Many people will sell you some sort of workflow that works around the problem, but it's the same old tired arguments people would use to defend traditional compiled languages, and I'm not buying.

I really wish they would find a way to truly solve this.

I would say the almost every version of Julia 1.x has better in terms of code startup.

as in 1.7 > 1.6 > 1.5 > 1.4 > 1.3 > etc...

it's especially goten way better since julia 1.5, so really mostly in the last few years.

In julia 1.8, what's interesting to me is that the julia runtime will be separated from the llvm codegen; https://github.com/JuliaLang/julia/pull/41936

the immediate effect is to allow small static binaries without a huge runtime (namely the LLVM ORC), but the side effect is probably that the interpreter will also get better in cases where you don't want JIT.

> [EDIT]: one thing that's still not solved in Julia is code startup time.

> Many people will sell you some sort of workflow that works around the problem, but it's the same old tired arguments people would use to defend traditional compiled languages, and I'm not buying.

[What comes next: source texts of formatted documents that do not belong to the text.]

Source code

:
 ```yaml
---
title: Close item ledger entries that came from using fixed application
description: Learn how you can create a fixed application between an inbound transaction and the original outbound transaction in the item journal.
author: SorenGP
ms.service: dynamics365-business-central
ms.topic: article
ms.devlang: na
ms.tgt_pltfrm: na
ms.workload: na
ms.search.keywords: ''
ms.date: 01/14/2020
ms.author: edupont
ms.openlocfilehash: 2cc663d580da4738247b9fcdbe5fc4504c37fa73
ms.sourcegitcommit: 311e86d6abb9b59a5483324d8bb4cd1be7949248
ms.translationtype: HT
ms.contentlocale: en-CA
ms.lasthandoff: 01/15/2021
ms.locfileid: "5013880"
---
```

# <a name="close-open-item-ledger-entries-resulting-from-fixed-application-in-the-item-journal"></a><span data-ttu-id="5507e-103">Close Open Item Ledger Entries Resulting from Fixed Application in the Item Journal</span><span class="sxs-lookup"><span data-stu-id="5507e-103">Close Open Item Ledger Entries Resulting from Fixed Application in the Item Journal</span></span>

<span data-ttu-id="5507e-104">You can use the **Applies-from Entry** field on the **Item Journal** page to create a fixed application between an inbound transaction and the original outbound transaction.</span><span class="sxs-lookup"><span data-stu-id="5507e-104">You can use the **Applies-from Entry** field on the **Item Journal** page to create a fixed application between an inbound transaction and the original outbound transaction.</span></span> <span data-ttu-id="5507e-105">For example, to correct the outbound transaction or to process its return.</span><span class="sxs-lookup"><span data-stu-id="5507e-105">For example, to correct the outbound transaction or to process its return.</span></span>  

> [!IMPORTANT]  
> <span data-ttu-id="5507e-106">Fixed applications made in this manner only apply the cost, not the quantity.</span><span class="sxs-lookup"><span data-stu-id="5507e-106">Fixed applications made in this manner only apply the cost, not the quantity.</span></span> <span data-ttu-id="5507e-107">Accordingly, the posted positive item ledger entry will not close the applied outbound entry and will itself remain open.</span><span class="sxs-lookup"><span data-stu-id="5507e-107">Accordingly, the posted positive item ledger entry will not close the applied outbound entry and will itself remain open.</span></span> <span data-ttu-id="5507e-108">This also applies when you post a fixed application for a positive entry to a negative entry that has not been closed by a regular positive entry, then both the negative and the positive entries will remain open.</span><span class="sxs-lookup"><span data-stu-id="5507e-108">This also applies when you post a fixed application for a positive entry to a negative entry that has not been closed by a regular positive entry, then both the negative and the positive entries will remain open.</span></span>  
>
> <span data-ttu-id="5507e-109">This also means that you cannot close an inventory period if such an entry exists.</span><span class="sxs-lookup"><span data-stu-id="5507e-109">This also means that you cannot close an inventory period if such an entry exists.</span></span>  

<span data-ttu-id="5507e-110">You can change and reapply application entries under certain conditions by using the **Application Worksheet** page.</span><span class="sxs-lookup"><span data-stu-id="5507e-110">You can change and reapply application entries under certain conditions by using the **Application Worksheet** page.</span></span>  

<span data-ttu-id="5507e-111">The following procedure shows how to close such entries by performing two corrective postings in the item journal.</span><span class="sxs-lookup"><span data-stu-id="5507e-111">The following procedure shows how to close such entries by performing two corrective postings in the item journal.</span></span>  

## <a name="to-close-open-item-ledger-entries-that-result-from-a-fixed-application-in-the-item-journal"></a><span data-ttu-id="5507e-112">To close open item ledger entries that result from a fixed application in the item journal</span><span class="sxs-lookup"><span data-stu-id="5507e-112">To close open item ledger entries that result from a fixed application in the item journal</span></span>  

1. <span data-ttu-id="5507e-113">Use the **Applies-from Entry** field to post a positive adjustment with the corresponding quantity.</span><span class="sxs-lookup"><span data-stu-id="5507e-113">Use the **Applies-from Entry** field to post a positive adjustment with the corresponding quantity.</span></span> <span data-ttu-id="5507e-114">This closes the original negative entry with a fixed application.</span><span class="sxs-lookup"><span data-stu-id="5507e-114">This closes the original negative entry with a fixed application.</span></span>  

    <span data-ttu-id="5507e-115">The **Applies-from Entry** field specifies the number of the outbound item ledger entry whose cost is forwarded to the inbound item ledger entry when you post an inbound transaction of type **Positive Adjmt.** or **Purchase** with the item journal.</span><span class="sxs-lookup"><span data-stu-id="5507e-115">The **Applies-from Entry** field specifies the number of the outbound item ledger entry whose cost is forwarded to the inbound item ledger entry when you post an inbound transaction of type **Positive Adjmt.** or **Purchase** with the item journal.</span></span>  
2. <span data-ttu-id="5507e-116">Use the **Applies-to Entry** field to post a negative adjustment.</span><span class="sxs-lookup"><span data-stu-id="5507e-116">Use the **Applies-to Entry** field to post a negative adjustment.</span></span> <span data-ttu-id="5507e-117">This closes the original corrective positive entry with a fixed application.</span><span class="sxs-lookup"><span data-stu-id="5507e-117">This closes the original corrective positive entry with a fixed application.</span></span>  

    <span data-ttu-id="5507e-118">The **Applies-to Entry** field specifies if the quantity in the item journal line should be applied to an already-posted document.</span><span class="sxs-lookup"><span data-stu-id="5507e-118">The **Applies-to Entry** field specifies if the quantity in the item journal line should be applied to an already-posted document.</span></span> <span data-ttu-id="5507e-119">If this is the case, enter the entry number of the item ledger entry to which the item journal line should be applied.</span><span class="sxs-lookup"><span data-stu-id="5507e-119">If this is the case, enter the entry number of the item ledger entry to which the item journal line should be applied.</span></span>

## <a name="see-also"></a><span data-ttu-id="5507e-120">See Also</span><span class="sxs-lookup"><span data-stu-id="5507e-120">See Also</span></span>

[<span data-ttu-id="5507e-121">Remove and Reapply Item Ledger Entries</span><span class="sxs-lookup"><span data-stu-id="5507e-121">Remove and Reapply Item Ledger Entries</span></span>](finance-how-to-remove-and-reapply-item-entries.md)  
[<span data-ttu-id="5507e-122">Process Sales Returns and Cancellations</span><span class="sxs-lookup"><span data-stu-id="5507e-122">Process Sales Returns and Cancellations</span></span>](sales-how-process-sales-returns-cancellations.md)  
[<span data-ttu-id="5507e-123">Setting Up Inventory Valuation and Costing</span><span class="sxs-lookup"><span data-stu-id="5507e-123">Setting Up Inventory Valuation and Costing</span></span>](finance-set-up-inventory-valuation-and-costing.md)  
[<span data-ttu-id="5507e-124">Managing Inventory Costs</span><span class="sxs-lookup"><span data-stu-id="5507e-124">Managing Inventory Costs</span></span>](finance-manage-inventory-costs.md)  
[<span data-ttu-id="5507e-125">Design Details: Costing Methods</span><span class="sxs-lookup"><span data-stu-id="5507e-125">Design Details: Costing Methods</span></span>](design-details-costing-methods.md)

I mean, Julia has a REPL so you can basically edit code as the process runs, which definitely makes startup time less of an issue. The fact Julia can produce such fast code is also pretty nice.

Starting a new process every time you want to run a snippet of code isn't getting the best out of a dynamic language...

this is just false. Julia has partir based threading (like go).
I do like JS quite a bit, I was a hater until a few years ago when I had to start working with it more than a snippet here and there, but I still prefer python on the backend. I think JS makes a lot of sense for frontend with the way everything is async.